**Brief**
Read the records below and copy each line that contains "they".
======== Task inputs ========
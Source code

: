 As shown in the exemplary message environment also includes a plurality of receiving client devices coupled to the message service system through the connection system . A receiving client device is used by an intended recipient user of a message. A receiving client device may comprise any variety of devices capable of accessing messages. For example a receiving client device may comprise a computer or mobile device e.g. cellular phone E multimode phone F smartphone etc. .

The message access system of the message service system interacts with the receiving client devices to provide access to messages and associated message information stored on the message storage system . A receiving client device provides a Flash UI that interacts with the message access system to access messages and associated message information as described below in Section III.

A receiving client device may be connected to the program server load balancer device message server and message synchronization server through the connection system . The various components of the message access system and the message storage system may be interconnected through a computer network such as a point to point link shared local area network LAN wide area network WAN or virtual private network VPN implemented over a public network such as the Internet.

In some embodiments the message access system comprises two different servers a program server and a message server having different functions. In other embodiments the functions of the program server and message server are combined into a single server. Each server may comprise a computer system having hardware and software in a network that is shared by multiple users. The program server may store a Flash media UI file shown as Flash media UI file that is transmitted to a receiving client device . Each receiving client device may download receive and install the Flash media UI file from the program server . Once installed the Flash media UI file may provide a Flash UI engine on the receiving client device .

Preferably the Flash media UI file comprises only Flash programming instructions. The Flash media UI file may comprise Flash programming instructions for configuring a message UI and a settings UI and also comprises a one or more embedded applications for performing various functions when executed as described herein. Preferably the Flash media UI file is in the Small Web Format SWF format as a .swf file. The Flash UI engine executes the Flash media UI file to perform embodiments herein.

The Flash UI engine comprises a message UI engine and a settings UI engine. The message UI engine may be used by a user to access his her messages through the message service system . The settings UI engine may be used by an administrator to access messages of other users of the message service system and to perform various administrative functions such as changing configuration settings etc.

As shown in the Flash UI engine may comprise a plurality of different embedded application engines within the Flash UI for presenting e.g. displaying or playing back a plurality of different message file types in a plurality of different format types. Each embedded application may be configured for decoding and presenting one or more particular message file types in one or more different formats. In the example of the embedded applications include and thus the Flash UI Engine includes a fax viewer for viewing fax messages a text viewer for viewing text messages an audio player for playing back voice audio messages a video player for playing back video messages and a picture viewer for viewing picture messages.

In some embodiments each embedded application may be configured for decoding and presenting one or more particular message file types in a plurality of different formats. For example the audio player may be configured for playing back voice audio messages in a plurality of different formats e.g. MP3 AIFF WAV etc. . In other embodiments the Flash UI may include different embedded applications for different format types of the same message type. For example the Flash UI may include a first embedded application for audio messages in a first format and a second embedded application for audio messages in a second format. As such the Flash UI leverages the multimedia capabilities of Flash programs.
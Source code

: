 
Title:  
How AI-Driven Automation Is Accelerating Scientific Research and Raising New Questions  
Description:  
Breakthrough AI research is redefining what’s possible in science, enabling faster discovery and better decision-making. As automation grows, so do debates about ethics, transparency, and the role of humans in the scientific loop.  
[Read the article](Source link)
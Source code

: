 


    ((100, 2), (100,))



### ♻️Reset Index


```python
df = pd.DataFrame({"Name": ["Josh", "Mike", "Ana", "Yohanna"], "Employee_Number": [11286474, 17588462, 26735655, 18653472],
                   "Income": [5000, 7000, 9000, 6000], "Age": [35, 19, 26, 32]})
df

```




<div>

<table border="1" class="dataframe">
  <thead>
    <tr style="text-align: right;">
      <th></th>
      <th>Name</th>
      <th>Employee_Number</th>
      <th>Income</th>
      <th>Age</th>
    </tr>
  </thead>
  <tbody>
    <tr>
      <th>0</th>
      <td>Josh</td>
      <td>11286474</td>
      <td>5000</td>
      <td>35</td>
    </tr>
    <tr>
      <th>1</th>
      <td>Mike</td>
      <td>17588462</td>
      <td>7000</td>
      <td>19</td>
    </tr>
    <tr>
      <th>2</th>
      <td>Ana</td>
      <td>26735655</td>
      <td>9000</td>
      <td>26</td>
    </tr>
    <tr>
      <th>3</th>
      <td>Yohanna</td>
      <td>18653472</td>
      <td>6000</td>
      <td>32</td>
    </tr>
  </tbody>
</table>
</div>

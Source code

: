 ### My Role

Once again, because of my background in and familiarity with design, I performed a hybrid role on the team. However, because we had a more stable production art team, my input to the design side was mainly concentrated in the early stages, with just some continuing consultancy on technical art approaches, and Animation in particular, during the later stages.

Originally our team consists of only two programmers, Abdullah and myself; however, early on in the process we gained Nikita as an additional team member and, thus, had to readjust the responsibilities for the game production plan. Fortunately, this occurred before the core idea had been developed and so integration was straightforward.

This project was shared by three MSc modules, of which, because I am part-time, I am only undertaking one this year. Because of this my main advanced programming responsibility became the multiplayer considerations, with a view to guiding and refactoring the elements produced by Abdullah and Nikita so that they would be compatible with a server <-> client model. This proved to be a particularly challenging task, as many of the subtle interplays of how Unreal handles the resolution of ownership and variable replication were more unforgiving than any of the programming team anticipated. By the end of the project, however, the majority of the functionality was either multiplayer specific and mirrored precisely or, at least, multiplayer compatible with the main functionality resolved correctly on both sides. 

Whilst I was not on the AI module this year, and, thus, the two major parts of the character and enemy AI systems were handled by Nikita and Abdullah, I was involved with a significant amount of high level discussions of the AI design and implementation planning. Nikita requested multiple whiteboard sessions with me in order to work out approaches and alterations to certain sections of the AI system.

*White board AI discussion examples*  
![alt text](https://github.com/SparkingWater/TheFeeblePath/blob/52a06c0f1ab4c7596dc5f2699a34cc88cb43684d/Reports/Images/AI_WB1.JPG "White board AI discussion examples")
========
======== Task inputs ========
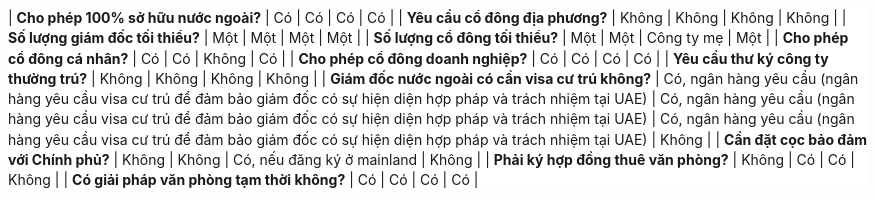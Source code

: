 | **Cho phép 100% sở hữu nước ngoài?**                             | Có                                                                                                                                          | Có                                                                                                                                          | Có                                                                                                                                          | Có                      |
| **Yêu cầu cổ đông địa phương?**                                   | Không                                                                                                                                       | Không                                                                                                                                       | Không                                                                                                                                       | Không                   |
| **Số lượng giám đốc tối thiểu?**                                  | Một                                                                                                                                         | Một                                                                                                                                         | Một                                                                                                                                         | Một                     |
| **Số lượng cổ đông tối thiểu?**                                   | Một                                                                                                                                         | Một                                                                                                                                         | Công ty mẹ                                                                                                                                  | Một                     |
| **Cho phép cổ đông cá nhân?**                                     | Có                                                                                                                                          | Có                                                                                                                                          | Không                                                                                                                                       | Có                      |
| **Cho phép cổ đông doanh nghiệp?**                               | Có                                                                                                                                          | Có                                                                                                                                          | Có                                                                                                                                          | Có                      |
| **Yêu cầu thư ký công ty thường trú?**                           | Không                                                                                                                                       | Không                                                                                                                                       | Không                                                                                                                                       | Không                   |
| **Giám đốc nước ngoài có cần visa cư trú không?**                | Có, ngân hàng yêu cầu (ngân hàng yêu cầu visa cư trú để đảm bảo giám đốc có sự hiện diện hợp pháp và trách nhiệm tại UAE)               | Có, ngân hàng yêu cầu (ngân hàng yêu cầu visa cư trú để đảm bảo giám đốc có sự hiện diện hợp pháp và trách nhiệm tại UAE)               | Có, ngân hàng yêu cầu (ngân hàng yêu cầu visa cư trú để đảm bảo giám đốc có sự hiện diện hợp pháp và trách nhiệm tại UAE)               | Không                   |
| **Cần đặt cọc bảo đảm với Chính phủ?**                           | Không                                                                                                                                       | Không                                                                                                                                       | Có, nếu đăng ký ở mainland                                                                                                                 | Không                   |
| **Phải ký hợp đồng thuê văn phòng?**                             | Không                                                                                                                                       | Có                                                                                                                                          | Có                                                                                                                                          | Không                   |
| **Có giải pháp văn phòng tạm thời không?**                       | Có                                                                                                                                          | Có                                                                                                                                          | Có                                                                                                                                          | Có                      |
========
======== Task inputs ========
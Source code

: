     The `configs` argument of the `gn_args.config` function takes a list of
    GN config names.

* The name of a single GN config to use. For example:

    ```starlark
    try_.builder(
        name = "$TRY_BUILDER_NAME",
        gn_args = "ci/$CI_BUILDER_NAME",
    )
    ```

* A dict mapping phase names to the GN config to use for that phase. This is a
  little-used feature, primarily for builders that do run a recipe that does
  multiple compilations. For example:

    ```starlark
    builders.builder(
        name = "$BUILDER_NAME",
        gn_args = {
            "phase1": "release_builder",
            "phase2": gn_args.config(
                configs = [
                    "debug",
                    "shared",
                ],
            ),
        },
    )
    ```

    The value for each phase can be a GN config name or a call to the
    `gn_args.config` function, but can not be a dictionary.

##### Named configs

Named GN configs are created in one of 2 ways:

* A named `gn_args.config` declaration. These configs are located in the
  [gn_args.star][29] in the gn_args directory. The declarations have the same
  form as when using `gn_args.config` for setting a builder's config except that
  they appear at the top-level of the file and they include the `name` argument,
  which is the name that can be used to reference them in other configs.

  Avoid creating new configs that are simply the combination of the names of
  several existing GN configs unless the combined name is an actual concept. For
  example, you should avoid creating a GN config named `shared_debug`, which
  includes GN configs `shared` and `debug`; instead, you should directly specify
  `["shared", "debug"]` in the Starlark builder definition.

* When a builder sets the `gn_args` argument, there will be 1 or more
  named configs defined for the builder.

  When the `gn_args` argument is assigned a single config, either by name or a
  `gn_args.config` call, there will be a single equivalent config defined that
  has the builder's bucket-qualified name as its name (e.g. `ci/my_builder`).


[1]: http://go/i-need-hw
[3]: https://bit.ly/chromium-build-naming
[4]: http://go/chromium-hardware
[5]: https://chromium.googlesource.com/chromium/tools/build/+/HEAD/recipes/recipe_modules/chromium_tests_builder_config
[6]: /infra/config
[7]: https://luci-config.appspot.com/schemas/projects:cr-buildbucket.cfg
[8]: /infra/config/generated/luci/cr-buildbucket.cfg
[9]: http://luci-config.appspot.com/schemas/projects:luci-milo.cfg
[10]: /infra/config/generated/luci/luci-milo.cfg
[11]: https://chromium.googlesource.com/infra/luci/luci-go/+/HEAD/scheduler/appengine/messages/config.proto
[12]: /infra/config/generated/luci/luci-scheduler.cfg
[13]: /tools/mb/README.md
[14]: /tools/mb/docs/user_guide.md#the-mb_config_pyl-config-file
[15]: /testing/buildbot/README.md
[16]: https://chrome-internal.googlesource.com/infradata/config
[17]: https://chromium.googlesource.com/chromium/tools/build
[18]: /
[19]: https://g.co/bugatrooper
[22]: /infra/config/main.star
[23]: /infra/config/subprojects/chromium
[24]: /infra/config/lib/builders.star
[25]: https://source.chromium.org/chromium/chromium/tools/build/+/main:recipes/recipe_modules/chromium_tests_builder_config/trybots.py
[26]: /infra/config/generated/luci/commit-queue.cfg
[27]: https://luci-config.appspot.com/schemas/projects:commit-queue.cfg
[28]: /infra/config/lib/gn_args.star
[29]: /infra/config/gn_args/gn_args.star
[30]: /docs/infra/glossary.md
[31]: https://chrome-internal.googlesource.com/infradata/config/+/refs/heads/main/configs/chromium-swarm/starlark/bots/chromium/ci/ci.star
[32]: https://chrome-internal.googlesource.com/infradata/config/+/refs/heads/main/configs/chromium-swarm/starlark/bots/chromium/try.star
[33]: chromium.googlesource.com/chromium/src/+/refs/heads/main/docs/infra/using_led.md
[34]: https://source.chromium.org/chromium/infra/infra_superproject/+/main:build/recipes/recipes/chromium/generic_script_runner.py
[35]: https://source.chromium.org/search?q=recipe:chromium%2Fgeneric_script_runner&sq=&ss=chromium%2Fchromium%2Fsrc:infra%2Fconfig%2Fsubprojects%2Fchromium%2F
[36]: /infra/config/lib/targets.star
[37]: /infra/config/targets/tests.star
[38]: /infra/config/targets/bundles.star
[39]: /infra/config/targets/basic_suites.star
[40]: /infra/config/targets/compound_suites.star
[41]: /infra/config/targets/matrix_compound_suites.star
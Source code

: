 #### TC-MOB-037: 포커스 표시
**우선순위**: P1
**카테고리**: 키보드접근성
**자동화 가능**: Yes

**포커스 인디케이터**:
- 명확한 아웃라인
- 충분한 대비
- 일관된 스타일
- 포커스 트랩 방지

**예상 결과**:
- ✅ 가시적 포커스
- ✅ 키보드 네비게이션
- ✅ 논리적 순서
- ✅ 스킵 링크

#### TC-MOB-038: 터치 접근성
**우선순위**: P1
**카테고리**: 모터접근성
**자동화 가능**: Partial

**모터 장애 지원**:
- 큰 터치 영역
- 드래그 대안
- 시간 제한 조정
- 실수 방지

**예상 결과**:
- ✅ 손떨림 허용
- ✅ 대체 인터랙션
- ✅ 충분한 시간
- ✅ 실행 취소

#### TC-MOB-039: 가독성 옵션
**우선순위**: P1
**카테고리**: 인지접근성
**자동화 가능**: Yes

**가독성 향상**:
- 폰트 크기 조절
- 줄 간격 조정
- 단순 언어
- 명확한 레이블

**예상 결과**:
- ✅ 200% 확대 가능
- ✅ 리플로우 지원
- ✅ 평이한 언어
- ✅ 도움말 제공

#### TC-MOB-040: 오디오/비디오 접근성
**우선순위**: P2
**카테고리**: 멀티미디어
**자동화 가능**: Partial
========
**Written response**
This project was shared by three MSc modules, of which, because I am part-time, I am only undertaking one this year. Because of this my main advanced programming responsibility became the multiplayer considerations, with a view to guiding and refactoring the elements produced by Abdullah and Nikita so that they would be compatible with a server <-> client model. This proved to be a particularly challenging task, as many of the subtle interplays of how Unreal handles the resolution of ownership and variable replication were more unforgiving than any of the programming team anticipated. By the end of the project, however, the majority of the functionality was either multiplayer specific and mirrored precisely or, at least, multiplayer compatible with the main functionality resolved correctly on both sides. 
  they appear at the top-level of the file and they include the `name` argument,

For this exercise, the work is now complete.